THE DATA: Begin
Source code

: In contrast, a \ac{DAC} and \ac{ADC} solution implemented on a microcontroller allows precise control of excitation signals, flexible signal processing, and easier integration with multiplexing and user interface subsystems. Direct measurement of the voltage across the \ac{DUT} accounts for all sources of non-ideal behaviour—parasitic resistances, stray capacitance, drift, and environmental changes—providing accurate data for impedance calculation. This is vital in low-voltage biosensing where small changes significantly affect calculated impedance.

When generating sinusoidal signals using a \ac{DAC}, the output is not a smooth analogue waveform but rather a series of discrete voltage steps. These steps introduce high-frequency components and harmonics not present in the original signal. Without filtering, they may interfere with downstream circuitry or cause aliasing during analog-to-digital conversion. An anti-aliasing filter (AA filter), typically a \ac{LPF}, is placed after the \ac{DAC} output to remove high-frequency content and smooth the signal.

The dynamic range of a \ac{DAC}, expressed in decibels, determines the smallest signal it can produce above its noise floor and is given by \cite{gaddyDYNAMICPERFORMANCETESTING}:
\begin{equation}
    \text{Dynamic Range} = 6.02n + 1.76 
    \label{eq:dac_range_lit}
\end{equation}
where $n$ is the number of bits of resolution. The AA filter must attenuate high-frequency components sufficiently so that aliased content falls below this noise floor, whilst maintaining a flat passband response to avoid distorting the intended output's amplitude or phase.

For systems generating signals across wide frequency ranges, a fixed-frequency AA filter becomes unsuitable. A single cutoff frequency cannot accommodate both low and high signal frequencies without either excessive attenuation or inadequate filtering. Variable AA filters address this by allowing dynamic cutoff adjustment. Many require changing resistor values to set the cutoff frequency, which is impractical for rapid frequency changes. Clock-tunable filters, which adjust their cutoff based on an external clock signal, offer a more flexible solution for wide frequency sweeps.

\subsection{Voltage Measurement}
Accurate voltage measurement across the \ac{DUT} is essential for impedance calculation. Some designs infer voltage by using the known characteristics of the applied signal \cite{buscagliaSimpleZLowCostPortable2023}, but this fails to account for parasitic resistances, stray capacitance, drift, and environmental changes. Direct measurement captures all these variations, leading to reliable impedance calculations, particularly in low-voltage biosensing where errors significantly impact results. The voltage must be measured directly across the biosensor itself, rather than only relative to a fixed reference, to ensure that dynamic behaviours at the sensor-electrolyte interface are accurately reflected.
THE DATA: End
Repeat all the records. Match each line exactly.

Source code

: In contrast, a \ac{DAC} and \ac{ADC} solution implemented on a microcontroller allows precise control of excitation signals, flexible signal processing, and easier integration with multiplexing and user interface subsystems. Direct measurement of the voltage across the \ac{DUT} accounts for all sources of non-ideal behaviour—parasitic resistances, stray capacitance, drift, and environmental changes—providing accurate data for impedance calculation. This is vital in low-voltage biosensing where small changes significantly affect calculated impedance.

When generating sinusoidal signals using a \ac{DAC}, the output is not a smooth analogue waveform but rather a series of discrete voltage steps. These steps introduce high-frequency components and harmonics not present in the original signal. Without filtering, they may interfere with downstream circuitry or cause aliasing during analog-to-digital conversion. An anti-aliasing filter (AA filter), typically a \ac{LPF}, is placed after the \ac{DAC} output to remove high-frequency content and smooth the signal.

The dynamic range of a \ac{DAC}, expressed in decibels, determines the smallest signal it can produce above its noise floor and is given by \cite{gaddyDYNAMICPERFORMANCETESTING}:
\begin{equation}
    \text{Dynamic Range} = 6.02n + 1.76 
    \label{eq:dac_range_lit}
\end{equation}
where $n$ is the number of bits of resolution. The AA filter must attenuate high-frequency components sufficiently so that aliased content falls below this noise floor, whilst maintaining a flat passband response to avoid distorting the intended output's amplitude or phase.

For systems generating signals across wide frequency ranges, a fixed-frequency AA filter becomes unsuitable. A single cutoff frequency cannot accommodate both low and high signal frequencies without either excessive attenuation or inadequate filtering. Variable AA filters address this by allowing dynamic cutoff adjustment. Many require changing resistor values to set the cutoff frequency, which is impractical for rapid frequency changes. Clock-tunable filters, which adjust their cutoff based on an external clock signal, offer a more flexible solution for wide frequency sweeps.

\subsection{Voltage Measurement}
Accurate voltage measurement across the \ac{DUT} is essential for impedance calculation. Some designs infer voltage by using the known characteristics of the applied signal \cite{buscagliaSimpleZLowCostPortable2023}, but this fails to account for parasitic resistances, stray capacitance, drift, and environmental changes. Direct measurement captures all these variations, leading to reliable impedance calculations, particularly in low-voltage biosensing where errors significantly impact results. The voltage must be measured directly across the biosensor itself, rather than only relative to a fixed reference, to ensure that dynamic behaviours at the sensor-electrolyte interface are accurately reflected.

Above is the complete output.